[Extracted data entries]

◆ ◆ ◆ ◆ ◆ ◆ ◆

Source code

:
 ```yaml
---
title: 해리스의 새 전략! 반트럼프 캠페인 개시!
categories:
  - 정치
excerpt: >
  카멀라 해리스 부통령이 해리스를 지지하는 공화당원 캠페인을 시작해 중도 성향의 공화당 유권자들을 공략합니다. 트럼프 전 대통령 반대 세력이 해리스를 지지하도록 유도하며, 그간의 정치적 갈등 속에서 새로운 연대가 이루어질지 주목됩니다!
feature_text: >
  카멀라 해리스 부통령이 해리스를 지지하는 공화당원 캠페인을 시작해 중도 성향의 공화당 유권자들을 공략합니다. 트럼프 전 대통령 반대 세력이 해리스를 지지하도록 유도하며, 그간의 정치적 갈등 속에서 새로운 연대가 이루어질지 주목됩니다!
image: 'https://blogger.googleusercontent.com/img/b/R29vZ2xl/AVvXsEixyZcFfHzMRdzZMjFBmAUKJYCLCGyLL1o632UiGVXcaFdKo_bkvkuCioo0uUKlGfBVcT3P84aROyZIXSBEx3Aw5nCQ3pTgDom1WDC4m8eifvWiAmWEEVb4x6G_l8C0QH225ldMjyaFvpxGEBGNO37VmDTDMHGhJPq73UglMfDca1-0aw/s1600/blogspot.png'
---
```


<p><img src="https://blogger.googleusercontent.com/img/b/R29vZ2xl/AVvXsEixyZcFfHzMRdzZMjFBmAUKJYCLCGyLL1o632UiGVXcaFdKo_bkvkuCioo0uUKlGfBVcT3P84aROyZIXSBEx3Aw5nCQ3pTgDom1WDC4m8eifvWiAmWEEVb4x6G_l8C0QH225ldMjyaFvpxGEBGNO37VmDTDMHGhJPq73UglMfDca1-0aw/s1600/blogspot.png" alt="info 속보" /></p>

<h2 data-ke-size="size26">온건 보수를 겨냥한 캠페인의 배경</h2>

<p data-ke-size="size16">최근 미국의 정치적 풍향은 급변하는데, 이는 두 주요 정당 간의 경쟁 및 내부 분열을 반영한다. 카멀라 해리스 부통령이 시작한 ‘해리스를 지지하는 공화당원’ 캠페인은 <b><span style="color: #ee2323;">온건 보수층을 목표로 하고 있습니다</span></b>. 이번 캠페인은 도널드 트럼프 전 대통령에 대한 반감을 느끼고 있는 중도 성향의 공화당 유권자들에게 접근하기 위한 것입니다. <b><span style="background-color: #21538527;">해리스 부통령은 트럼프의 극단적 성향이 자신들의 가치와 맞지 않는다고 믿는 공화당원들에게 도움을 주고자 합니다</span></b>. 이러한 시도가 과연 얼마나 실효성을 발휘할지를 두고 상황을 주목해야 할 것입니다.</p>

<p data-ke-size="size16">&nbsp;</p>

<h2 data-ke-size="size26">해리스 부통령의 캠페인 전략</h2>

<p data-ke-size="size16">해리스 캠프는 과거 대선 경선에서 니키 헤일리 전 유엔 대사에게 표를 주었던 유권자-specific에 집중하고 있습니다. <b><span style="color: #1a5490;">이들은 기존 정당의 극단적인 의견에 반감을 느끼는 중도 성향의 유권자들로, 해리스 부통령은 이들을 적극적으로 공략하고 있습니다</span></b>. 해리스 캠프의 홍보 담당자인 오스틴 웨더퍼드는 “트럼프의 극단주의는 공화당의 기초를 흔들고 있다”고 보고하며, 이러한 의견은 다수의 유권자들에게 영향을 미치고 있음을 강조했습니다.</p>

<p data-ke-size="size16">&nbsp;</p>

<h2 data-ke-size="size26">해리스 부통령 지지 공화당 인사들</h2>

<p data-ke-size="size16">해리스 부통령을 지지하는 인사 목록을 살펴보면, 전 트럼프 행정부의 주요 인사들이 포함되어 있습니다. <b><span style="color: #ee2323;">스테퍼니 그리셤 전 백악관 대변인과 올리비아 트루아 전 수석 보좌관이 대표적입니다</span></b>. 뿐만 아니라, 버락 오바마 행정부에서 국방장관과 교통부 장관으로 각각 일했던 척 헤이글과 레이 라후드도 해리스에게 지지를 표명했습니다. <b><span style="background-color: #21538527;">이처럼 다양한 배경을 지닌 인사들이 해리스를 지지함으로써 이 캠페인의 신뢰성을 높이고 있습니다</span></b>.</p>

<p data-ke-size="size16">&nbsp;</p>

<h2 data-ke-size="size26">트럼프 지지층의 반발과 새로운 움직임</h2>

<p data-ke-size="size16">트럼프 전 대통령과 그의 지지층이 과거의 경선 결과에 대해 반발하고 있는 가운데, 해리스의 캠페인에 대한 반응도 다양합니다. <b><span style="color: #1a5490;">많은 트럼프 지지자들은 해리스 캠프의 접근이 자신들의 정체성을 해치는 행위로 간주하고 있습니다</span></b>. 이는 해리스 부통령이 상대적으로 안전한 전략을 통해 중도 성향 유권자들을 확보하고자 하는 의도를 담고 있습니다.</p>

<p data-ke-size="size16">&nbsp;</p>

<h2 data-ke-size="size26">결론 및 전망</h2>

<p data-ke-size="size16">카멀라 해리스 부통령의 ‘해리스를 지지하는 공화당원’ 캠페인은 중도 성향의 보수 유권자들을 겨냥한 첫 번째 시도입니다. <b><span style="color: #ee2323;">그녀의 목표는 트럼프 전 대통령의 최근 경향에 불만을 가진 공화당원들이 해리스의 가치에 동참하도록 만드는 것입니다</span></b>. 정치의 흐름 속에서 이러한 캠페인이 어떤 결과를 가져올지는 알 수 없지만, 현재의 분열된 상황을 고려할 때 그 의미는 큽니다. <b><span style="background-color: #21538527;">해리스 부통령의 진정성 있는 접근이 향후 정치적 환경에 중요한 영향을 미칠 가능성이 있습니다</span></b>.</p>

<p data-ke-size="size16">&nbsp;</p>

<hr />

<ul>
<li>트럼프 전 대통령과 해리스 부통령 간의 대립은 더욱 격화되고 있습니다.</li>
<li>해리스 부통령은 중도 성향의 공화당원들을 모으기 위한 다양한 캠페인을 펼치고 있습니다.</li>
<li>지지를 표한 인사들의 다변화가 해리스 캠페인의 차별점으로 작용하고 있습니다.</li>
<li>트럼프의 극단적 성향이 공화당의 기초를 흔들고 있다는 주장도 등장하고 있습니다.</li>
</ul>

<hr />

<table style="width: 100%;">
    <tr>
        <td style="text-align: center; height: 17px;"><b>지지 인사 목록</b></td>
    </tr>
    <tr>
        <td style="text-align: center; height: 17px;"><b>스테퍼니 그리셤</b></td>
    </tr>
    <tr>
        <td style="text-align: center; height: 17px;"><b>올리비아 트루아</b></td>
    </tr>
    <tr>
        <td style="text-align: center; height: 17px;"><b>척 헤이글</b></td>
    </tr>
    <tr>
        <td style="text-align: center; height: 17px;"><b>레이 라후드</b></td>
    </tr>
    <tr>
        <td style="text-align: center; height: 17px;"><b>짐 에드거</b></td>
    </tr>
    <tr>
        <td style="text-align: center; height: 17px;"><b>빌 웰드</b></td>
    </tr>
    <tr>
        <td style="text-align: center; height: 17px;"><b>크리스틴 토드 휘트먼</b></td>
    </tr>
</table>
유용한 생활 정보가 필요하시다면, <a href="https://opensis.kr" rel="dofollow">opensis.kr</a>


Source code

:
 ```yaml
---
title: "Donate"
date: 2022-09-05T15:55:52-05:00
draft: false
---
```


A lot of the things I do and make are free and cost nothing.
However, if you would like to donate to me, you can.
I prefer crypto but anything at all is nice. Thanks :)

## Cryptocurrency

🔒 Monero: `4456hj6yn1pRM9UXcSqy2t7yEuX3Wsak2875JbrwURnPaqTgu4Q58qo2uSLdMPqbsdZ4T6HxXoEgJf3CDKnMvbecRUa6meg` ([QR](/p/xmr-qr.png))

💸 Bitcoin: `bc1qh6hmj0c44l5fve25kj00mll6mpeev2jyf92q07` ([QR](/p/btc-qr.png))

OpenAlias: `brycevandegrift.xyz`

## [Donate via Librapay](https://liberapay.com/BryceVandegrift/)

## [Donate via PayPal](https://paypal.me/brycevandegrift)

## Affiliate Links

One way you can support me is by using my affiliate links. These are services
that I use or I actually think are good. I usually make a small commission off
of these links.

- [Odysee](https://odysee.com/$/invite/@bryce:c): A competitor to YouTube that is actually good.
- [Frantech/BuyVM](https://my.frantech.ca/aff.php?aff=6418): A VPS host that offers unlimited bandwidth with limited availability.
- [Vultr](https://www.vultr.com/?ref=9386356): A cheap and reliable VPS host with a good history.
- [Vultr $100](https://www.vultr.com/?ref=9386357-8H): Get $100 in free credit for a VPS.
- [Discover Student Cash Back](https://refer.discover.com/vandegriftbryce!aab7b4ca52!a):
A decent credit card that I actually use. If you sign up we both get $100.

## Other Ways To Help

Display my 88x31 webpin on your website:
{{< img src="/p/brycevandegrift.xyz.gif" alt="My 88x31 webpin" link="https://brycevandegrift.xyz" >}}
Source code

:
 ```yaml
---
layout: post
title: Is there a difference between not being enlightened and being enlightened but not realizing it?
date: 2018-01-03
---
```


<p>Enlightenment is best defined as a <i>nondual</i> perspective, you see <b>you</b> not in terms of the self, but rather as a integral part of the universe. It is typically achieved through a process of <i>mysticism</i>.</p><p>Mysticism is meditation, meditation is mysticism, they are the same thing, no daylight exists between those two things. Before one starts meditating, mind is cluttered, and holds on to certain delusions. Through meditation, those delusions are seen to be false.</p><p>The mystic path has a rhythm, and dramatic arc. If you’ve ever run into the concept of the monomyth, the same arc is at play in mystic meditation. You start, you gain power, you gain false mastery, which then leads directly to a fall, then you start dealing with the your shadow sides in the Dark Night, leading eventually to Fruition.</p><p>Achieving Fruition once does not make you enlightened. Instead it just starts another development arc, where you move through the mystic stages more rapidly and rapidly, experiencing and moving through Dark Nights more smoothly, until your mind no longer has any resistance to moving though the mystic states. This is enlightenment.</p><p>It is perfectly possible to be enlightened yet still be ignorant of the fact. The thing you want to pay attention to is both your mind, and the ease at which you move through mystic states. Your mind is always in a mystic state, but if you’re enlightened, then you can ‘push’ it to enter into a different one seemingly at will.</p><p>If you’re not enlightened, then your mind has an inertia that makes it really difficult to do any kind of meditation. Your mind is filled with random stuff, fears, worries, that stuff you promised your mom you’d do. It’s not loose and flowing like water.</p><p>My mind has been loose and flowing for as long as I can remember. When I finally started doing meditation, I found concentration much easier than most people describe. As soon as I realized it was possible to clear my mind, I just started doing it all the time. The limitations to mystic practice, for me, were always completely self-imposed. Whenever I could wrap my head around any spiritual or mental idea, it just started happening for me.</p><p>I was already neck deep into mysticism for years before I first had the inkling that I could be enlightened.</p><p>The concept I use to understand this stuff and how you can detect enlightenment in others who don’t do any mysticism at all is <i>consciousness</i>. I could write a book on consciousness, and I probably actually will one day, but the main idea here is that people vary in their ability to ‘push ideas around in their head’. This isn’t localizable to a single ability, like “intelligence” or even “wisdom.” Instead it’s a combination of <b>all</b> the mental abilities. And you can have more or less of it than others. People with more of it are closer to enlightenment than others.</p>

◆ ◆ ◆ ◆ ◆ ◆ ◆

- Exercise details -
Transcribe the records above exactly, from the opening line down to and including the line with "겨냥한 캠페인의 배경</h2>".

- Answer area -
Source code

:
 ```yaml
---
title: 해리스의 새 전략! 반트럼프 캠페인 개시!
categories:
  - 정치
excerpt: >
  카멀라 해리스 부통령이 해리스를 지지하는 공화당원 캠페인을 시작해 중도 성향의 공화당 유권자들을 공략합니다. 트럼프 전 대통령 반대 세력이 해리스를 지지하도록 유도하며, 그간의 정치적 갈등 속에서 새로운 연대가 이루어질지 주목됩니다!
feature_text: >
  카멀라 해리스 부통령이 해리스를 지지하는 공화당원 캠페인을 시작해 중도 성향의 공화당 유권자들을 공략합니다. 트럼프 전 대통령 반대 세력이 해리스를 지지하도록 유도하며, 그간의 정치적 갈등 속에서 새로운 연대가 이루어질지 주목됩니다!
image: 'https://blogger.googleusercontent.com/img/b/R29vZ2xl/AVvXsEixyZcFfHzMRdzZMjFBmAUKJYCLCGyLL1o632UiGVXcaFdKo_bkvkuCioo0uUKlGfBVcT3P84aROyZIXSBEx3Aw5nCQ3pTgDom1WDC4m8eifvWiAmWEEVb4x6G_l8C0QH225ldMjyaFvpxGEBGNO37VmDTDMHGhJPq73UglMfDca1-0aw/s1600/blogspot.png'
---
```


<p><img src="https://blogger.googleusercontent.com/img/b/R29vZ2xl/AVvXsEixyZcFfHzMRdzZMjFBmAUKJYCLCGyLL1o632UiGVXcaFdKo_bkvkuCioo0uUKlGfBVcT3P84aROyZIXSBEx3Aw5nCQ3pTgDom1WDC4m8eifvWiAmWEEVb4x6G_l8C0QH225ldMjyaFvpxGEBGNO37VmDTDMHGhJPq73UglMfDca1-0aw/s1600/blogspot.png" alt="info 속보" /></p>

<h2 data-ke-size="size26">온건 보수를 겨냥한 캠페인의 배경</h2>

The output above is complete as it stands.